There is evidence of contributions to MMN from both R and L. In a study by Hong et al. [73], participants listened to the sequence of sounds while sitting in a sound proofed room. The MMN of controls was related most to 5-12 Hz, reflecting high theta. This implies that L was involved, exerting influence. The absence of anything but the sequence of sounds might have encouraged controls to regard this as a puzzle that they had to solve. With patients there was almost no sign of MMN being related to high theta. Instead it was related to less than 5 Hz, reflecting low theta, and hence R exerting influence. It is as if patients responded passively, in accord with their passive acceptance of treatments, so that L was inactive. This highlights the influence on L of the attitude differences of patients and controls. An important additional finding was that less than 5 Hz was augmented with patients. This implies that their Rs were abnormally active in the oddball conditions.

Calhoun et al. [74] observed that patients had activity in a particular part of the right temporal lobe, thought to be BA42, during the task, whereas typical people had none. There was no mention of activity on the left. There is BA 42 on both left and right and that on the left is an auditory association area. Hence BA42 on the right might be used by R for thinking in terms of its own nonverbal language. Something that patient’s Rs would do, as they sometimes function non-veridically, is to decide to function veridically. The Rs of controls would not have to do this. Hence it might account for the difference between patients and controls. The patients were in full or partial remission. The discrimination from controls was almost complete and was cross-validated. This additional activity required by the Rs of patients might explain the finding by Hong et al. that less than 5 Hz is augmented.

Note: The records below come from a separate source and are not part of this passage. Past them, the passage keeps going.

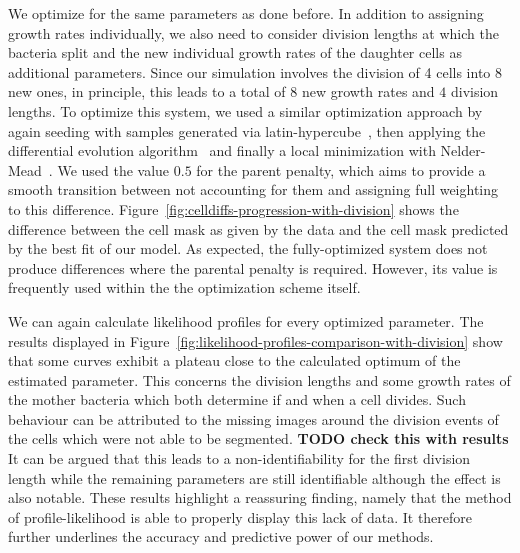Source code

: \documentclass{article}
\begin{document}
We optimize for the same parameters as done before.
In addition to assigning growth rates individually, we also need to consider division lengths at
which the bacteria split and the new individual growth rates of the daughter cells as additional
parameters.
Since our simulation involves the division of 4 cells into 8 new ones, in principle, this leads
to a total of $8$ new growth rates and $4$ division lengths.
To optimize this system, we used a similar optimization approach by again seeding with samples
generated via latin-hypercube~\cite{McKay1979}, then applying the differential evolution
algorithm~\cite{Storn1997} and finally a local minimization with Nelder-Mead~\cite{Gao2010}.
We used the value $0.5$ for the parent penalty, which aims to provide a smooth transition between
not accounting for them and assigning full weighting to this difference.
Figure~\ref{fig:celldiffs-progression-with-division} shows the difference between the cell mask as
given by the data and the cell mask predicted by the best fit of our model.
As expected, the fully-optimized system does not produce differences where the parental penalty is
required.
However, its value is frequently used within the the optimization scheme itself.

We can again calculate likelihood profiles for every optimized parameter.
The results displayed in Figure~\ref{fig:likelihood-profiles-comparison-with-division} show that
some curves exhibit a plateau close to the calculated optimum of the estimated parameter.
This concerns the division lengths and some growth rates of the mother bacteria which both determine
if and when a cell divides.
Such behaviour can be attributed to the missing images around the division events of the cells which
were not able to be segmented.
\textbf{TODO check this with results}
It can be argued that this leads to a non-identifiability for the first division length while the
remaining parameters are still identifiable although the effect is also notable.
These results highlight a reassuring finding, namely that the method of profile-likelihood is able
to properly display this lack of data.
It therefore further underlines the accuracy and predictive power of our methods.
\end{document}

In an EEG study by Takahashi et al. [75] exact Low Resolution Electromagnetic Tomography Analysis (eLORETA) was used with large samples to detect the brain structures that contribute to MMN. Participants watched a silent video while they listened to the sounds and were told to pay careful attention to the video because they might be asked questions about it. The magnitude of the MMN varied widely between patients, and came largely from the left, as if L’s attention was often not fully taken up by the video. The only reliable differences between patients and controls was in patients having less influence from the right cingulate gyrus, the right paracentral lobule, and especially the right medial central frontal gyrus and surrounding areas. As noted earlier, activity in the left homolog of the latter area reflects willed activity [33]. Hence the reduced activity on the right might reflect a reduced level of involvement by R. This is consistent with the Rs of patients being distracted by the certainty-freedom dilemma and with having to engage in the additional activity described by Calhoun et al.. Still it reflects another abnormality in the functioning of R.

That the latency of the MMN is less for patients is supported by study by Kargel et al. [76], as well as other recent studies that they mention, though not by some older studies.